Aprendí en el colegio, aún antes de empezar el bachillerato, que la atmósfera protege la vida sobre la Tierra, absorbiendo gran parte de la radiación solar. Mientras nos enseñaban en clase de Religión que Jesús subió al firmamento para reunirse con Dios –esto, como un hecho real, comprobado–, en clase de Ciencia estudiábamos los planetas: leíamos que unos fueron descubiertos al observar el cielo con un telescopio, y otros, tomándole fotos a la noche estrellada.

Al tiempo que me llenaba de datos que me dejaban estupefacto –todos, a decir verdad, concernientes al tamaño del universo y la distancia entre las cosas–, trataba de conciliar lo que aprendía en ambas clases: imaginaba, pues, a Jesús en la capa gaseosa, más externa de la Tierra, elevándose aún más para llegar a Dios, atestiguando de cerca el paso de un cometa, admirando el cinturón de asteroides vecino a Marte. Y cuando recordaba que Júpiter es mil veces más grande que la Tierra o que Saturno está novecientas millones de millas más lejos, me preguntaba si él, en su viaje, sintió vértigo por tanta inmensidad.

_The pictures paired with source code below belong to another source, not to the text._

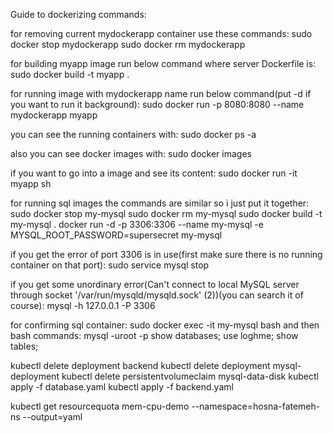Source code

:Guide to dockerizing commands:

for removing current mydockerapp container use these commands:
sudo docker stop mydockerapp
sudo docker rm mydockerapp

for building myapp image run below command where server Dockerfile is:
sudo docker build -t myapp .

for running image with mydockerapp name run below command(put -d if you want to run it background):
sudo docker run  -p 8080:8080  --name mydockerapp myapp

you can see the running containers with:
sudo docker ps -a

also you can see docker images with:
sudo docker images

if you want to go into a image and see its content:
sudo docker run -it myapp sh

for running sql images the commands are similar so i just put it together:
sudo docker stop my-mysql
sudo docker rm my-mysql
sudo docker build -t my-mysql .
docker run -d -p 3306:3306 --name my-mysql -e MYSQL_ROOT_PASSWORD=supersecret my-mysql

if you get the error of port 3306 is in use(first make sure there is no running container on that port):
sudo service mysql stop

if you get some unordinary error(Can't connect to local MySQL server through socket '/var/run/mysqld/mysqld.sock' (2))(you can search it of course):
mysql -h 127.0.0.1 -P 3306

for confirming sql container:
sudo docker exec -it my-mysql bash
	and then bash commands:
	mysql -uroot -p
	show databases;
	use loghme;
	show tables;

kubectl delete deployment backend
kubectl delete deployment mysql-deployment
kubectl delete persistentvolumeclaim mysql-data-disk
kubectl apply -f database.yaml
kubectl apply -f backend.yaml

kubectl get resourcequota mem-cpu-demo --namespace=hosna-fatemeh-ns --output=yaml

En ese intento de reconciliación de informaciones, terminé decidiendo que el destino final de Jesús estaba encima de los cuerpos celestes, más allá del espacio exterior. En otras palabras, imaginaba tres capas: la atmósfera terrestre, el espacio y el cielo de Dios.

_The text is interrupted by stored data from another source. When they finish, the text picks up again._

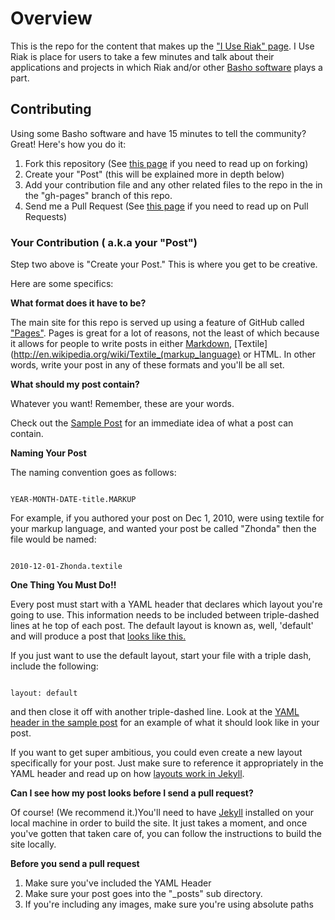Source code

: # Overview

This is the repo for the content that makes up the ["I Use Riak" page](http://pharkmillups.github.com/i-use-riak).  I Use Riak is place for users to take a few minutes and talk about their applications and projects in which Riak and/or other [Basho software](http://github.com/basho) plays a part. 

## Contributing

Using some Basho software and have 15 minutes to tell the community? Great! Here's how you do it:

1. Fork this repository (See [this page](http://help.github.com/forking/) if you need to read up on forking)
2. Create your "Post" (this will be explained more in depth below)
3. Add your contribution file and any other related files to the repo in the in the "gh-pages" branch of this repo.
4. Send me a Pull Request (See [this page](http://help.github.com/pull-requests/) if you need to read up on Pull Requests)


### Your Contribution ( a.k.a your "Post")

Step two above is "Create your Post." This is where you get to be creative.

Here are some specifics:

**What format does it have to be?** 

The main site for this repo is served up using a feature of GitHub called ["Pages"](http://pages.github.com/). Pages is great for a lot of reasons, not the least of which because it allows for people to write posts in either [Markdown](http://en.wikipedia.org/wiki/Markdown), [Textile](http://en.wikipedia.org/wiki/Textile_(markup_language) or HTML. In other words, write your post in any of these formats and you'll be all set.

**What should my post contain?** 

Whatever you want! Remember, these are your words. 

Check out the [Sample Post](#) for an immediate idea of what a post can contain.

**Naming Your Post** 

The naming convention goes as follows: 

<code>
YEAR-MONTH-DATE-title.MARKUP
</code>

For example, if you authored your post on Dec 1, 2010, were using textile for your markup language, and wanted your post be called "Zhonda" then the file would be named:

<code>
2010-12-01-Zhonda.textile		
</code>

**One Thing You Must Do!!**

Every post must start with a YAML header that declares which layout you're going to use. This information needs to be included between triple-dashed lines at he top of each post. The default layout is known as, well, 'default' and will produce a post that [looks like this.](http://pharkmillups.github.com/i-use-riak/2010/11/17/sample-post.html)

If you just want to use the default layout, start your file with a triple dash, include the following:

<code>
layout: default
</code>

and then close it off with another triple-dashed line. Look at the [YAML header in the sample post](https://github.com/PharkMillups/i-use-riak/raw/gh-pages/_posts/2010-11-17-sample-post.md) for an example of what it should look like in your post. 

If you want to get super ambitious, you could even create a new layout specifically for your post. Just make sure to reference it appropriately in the YAML header and read up on how [layouts work in Jekyll](https://github.com/mojombo/jekyll/wiki/usage). 

**Can I see how my post looks before I send a pull request?** 

Of course! (We recommend it.)You'll need to have [Jekyll](http://github.com/mojombo/jekyll) installed on your local machine in order to build the site. It just takes a moment, and once you've gotten that taken care of, you can follow the instructions to build the site locally.

**Before you send a pull request**

1. Make sure you've included the YAML Header 
2. Make sure your post goes into the "_posts" sub directory. 
3. If you're including any images, make sure you're using absolute paths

Pienso ahora que terminé llegando a semejante conclusión, haciendo semejante mezcla, por dos motivos: la curiosidad y la muerte de la curiosidad. Por la curiosidad me pregunté qué tenía que ver Jesús con los planetas –qué relación podía tener él con esa tormenta roja en Júpiter, que ha durado siglos, o con las lluvias de diamantes en Urano y Neptuno– y por la muerte de la curiosidad dejé de hacerme preguntas, quizás por el miedo a que ambas informaciones fueran irreconciliables, quizás por una incapacidad, o pereza, de seguir preguntándome cómo y por qué, cómo y por qué, indefinidamente.
Cada vez que conozco la noticia de un nuevo descubrimiento astronómico –los cinco mundos encontrados en la constelación de Cáncer, visible al ojo humano; los planetas parecidos a la Tierra, solo que diez veces más grandes– vuelvo a esa imagen de la infancia: Jesús, entre estrellas, cruzando la galaxia para volver a Dios. La siento hoy como la imagen de una búsqueda (de respuestas) y una pérdida (de preguntas). La búsqueda trajo imaginación; la pérdida, una renuncia al pensamiento crítico.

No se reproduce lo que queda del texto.